- Opening Delimiter -
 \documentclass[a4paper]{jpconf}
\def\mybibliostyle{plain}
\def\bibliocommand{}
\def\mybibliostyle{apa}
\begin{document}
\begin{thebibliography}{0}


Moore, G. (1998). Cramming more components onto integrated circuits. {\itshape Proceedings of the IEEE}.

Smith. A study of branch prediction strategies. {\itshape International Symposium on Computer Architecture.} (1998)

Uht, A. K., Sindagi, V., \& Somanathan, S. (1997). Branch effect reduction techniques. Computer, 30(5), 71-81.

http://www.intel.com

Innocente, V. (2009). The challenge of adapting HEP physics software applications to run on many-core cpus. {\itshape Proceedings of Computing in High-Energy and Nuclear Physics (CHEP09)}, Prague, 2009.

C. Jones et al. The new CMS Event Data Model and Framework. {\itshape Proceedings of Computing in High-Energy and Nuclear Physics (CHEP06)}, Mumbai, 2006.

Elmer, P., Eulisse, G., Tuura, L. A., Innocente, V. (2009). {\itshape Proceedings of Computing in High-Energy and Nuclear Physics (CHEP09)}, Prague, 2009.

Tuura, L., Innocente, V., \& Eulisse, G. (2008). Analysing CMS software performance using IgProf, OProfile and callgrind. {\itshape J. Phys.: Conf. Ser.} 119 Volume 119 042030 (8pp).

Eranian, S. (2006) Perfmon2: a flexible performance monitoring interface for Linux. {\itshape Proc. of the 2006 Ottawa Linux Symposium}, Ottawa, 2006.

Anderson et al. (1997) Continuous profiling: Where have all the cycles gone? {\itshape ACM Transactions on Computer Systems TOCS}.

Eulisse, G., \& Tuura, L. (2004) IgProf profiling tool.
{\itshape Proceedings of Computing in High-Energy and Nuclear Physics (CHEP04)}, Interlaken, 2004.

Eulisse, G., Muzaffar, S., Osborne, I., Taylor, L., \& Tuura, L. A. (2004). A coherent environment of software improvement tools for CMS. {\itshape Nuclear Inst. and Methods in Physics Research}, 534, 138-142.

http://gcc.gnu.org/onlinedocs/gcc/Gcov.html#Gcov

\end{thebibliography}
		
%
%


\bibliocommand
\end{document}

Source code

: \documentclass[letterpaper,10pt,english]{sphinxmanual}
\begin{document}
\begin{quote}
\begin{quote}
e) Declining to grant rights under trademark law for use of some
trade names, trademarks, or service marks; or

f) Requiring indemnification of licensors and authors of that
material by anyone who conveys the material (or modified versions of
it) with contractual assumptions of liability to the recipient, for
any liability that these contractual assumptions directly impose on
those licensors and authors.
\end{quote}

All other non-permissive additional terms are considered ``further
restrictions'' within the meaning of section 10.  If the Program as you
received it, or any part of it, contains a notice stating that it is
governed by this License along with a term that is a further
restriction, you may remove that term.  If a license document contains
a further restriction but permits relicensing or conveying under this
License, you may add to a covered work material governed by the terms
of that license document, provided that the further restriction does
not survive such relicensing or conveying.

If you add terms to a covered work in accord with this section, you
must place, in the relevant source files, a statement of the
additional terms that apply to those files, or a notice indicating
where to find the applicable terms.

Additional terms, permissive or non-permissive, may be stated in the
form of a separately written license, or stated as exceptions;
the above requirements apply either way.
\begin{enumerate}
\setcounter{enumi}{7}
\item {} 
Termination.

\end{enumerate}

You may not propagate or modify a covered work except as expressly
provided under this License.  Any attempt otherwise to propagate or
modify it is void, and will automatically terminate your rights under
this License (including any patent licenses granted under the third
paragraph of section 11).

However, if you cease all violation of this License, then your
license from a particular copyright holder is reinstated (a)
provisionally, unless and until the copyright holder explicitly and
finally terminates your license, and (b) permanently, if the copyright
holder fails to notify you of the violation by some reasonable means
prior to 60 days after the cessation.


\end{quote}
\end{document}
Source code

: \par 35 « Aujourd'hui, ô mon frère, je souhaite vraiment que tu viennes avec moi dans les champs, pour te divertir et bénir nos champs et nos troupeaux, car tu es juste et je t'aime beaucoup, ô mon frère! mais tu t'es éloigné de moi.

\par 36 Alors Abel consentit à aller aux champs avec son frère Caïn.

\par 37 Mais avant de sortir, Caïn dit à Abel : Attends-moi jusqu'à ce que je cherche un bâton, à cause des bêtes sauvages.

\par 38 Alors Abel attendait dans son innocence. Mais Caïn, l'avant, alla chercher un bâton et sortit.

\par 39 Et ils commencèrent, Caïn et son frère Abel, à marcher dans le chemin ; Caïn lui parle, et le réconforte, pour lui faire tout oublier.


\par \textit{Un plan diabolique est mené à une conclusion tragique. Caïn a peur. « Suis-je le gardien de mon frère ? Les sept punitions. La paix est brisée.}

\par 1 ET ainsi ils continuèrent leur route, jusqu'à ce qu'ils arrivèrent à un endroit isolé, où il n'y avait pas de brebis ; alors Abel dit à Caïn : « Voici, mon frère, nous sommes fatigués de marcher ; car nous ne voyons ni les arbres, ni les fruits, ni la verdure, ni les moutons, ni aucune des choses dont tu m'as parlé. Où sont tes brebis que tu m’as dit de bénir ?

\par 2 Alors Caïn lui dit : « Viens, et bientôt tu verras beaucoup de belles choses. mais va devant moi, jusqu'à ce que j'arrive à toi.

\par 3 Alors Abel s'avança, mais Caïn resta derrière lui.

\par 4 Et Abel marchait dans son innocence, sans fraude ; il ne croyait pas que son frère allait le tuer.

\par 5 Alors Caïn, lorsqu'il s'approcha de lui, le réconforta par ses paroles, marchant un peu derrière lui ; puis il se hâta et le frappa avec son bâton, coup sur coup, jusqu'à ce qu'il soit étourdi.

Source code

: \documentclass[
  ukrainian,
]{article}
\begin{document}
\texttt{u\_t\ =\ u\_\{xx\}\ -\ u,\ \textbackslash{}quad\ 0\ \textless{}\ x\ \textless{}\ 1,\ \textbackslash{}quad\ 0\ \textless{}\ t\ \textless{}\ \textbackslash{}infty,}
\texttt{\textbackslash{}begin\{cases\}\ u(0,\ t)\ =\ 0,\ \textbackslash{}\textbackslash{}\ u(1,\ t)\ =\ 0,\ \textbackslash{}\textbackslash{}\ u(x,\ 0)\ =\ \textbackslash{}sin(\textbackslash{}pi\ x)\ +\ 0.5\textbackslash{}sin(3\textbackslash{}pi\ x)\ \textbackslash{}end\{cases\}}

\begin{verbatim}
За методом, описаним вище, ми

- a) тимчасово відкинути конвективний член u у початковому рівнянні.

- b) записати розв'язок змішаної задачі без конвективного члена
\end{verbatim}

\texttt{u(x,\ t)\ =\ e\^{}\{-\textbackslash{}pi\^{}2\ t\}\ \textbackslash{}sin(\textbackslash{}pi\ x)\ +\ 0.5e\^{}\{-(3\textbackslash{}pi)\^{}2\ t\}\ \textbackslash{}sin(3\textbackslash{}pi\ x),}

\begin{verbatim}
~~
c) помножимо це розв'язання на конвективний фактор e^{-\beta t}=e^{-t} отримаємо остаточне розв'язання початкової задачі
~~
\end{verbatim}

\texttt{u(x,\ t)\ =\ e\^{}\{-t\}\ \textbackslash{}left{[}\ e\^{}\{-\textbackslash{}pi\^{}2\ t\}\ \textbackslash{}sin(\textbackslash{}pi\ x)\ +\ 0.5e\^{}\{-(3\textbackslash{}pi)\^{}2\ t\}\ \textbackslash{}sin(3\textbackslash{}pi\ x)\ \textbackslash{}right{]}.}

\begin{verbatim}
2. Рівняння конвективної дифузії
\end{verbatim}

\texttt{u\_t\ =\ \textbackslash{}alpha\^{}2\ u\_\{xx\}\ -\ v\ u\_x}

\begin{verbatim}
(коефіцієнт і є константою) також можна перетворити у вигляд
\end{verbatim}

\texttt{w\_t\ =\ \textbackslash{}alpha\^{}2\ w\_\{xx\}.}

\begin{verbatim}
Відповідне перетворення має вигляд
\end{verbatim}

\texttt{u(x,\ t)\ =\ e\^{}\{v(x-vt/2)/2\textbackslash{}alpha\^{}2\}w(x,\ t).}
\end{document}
- Closing Delimiter -
- Opening Delimiter -
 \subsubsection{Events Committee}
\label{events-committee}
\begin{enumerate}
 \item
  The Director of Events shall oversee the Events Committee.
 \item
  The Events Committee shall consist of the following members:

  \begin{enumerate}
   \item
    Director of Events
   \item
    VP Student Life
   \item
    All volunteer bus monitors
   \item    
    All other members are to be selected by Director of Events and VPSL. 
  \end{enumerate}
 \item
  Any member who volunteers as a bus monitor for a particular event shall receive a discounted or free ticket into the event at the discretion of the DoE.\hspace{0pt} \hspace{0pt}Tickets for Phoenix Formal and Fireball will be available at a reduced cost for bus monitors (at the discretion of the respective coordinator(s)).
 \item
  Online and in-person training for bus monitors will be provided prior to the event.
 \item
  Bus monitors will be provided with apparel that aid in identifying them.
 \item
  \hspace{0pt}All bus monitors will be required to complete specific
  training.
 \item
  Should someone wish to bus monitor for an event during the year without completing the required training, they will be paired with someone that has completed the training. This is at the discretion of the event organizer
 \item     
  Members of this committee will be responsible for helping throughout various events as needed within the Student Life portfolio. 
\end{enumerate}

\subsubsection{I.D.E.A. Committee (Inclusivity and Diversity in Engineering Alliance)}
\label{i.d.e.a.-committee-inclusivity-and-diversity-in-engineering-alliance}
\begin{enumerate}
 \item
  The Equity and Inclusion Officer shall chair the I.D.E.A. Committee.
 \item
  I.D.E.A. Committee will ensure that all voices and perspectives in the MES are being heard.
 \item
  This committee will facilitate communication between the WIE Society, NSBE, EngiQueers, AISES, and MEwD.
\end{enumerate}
- Closing Delimiter -
- Opening Delimiter -
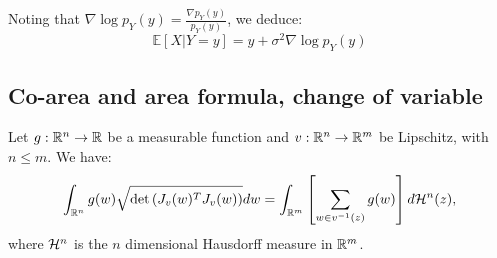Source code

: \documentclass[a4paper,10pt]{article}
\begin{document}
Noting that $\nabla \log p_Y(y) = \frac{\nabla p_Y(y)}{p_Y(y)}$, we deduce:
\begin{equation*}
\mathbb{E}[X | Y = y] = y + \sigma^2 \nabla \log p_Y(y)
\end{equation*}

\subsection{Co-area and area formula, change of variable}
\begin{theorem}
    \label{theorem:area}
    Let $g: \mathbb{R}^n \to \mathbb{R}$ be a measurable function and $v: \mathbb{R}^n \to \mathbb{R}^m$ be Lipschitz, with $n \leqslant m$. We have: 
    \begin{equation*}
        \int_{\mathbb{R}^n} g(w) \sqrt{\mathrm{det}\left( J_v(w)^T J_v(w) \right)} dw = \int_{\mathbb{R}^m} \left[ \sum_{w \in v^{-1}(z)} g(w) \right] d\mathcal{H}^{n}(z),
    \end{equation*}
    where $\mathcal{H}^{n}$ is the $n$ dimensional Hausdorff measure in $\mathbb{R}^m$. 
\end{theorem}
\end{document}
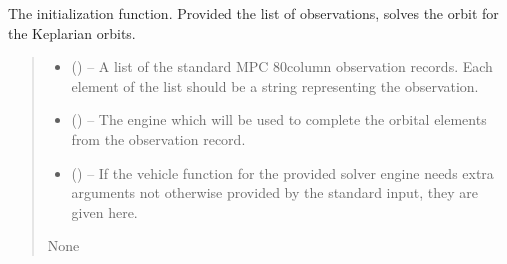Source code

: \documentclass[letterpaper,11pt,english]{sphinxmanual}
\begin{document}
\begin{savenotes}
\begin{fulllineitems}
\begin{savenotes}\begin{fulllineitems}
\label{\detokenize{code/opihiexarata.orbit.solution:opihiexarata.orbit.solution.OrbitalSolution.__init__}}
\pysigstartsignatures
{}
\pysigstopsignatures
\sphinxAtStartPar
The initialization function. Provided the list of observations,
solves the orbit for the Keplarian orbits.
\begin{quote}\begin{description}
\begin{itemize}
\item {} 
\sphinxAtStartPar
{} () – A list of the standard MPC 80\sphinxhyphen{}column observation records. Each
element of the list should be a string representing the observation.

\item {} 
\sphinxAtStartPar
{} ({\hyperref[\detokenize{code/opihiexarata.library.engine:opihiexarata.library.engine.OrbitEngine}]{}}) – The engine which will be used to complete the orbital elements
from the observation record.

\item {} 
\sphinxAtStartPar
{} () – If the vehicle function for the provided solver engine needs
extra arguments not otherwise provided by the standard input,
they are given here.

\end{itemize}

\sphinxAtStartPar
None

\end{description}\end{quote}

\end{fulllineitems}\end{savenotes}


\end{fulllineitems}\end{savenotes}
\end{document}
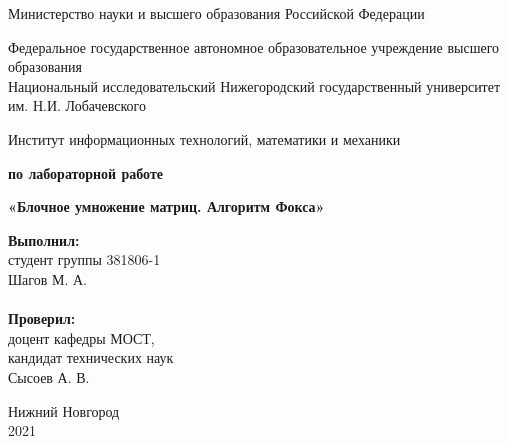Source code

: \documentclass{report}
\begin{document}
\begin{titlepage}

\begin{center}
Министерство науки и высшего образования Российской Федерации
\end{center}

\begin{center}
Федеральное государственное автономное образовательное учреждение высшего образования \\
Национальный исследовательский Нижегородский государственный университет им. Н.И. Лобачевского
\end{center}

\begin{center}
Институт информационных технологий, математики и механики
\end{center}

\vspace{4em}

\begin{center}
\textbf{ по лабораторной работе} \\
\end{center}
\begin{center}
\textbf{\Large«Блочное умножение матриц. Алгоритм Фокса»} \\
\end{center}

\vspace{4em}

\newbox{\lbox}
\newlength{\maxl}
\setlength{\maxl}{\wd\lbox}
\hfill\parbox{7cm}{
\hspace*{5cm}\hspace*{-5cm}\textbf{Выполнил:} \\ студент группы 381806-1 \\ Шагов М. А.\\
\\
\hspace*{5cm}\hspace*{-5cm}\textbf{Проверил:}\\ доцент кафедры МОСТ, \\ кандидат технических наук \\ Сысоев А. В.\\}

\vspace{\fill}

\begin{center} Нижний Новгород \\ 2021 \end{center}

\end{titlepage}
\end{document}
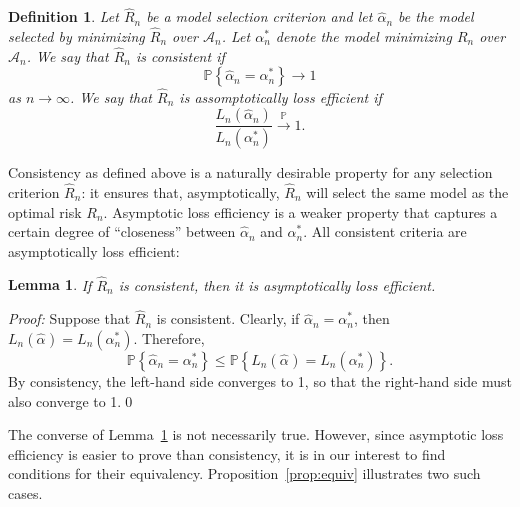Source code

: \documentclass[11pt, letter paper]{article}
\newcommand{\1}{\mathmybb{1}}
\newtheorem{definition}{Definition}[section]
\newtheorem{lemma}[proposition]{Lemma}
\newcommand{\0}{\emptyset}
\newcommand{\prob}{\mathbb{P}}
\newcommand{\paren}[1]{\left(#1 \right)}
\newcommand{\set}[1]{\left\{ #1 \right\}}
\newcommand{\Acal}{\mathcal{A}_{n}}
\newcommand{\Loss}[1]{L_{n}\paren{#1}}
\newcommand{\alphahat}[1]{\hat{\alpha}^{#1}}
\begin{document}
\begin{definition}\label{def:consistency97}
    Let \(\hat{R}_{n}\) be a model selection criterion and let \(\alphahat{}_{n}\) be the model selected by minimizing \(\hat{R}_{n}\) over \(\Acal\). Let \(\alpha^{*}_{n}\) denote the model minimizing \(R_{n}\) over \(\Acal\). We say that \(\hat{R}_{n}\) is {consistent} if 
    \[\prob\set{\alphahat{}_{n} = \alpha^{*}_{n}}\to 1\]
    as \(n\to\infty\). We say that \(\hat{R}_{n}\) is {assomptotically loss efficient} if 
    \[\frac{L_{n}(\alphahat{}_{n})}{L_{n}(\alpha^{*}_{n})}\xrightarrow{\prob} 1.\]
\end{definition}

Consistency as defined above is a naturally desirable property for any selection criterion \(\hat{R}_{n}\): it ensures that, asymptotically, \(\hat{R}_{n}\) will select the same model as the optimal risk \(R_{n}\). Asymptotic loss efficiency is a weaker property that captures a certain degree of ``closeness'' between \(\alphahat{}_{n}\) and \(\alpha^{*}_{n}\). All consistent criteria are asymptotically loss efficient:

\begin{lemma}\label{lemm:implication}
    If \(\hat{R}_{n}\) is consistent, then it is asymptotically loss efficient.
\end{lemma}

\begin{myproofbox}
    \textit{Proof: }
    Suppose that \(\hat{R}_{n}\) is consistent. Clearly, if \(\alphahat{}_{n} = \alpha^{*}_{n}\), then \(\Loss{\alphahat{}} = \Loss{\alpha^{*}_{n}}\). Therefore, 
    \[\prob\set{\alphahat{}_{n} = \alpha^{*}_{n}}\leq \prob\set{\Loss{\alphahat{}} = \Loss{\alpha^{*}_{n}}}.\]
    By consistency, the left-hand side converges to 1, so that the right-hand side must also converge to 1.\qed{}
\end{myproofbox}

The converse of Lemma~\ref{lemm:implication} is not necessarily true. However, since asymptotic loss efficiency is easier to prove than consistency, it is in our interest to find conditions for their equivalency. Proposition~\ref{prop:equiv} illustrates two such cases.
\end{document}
- Closing Delimiter -
(TASK INSTRUCTIONS)
Return, from the data, each line where the string "area" occurs.

(ANSWER BOX)
\subsection{Co-area and area formula, change of variable}
    \label{theorem:area}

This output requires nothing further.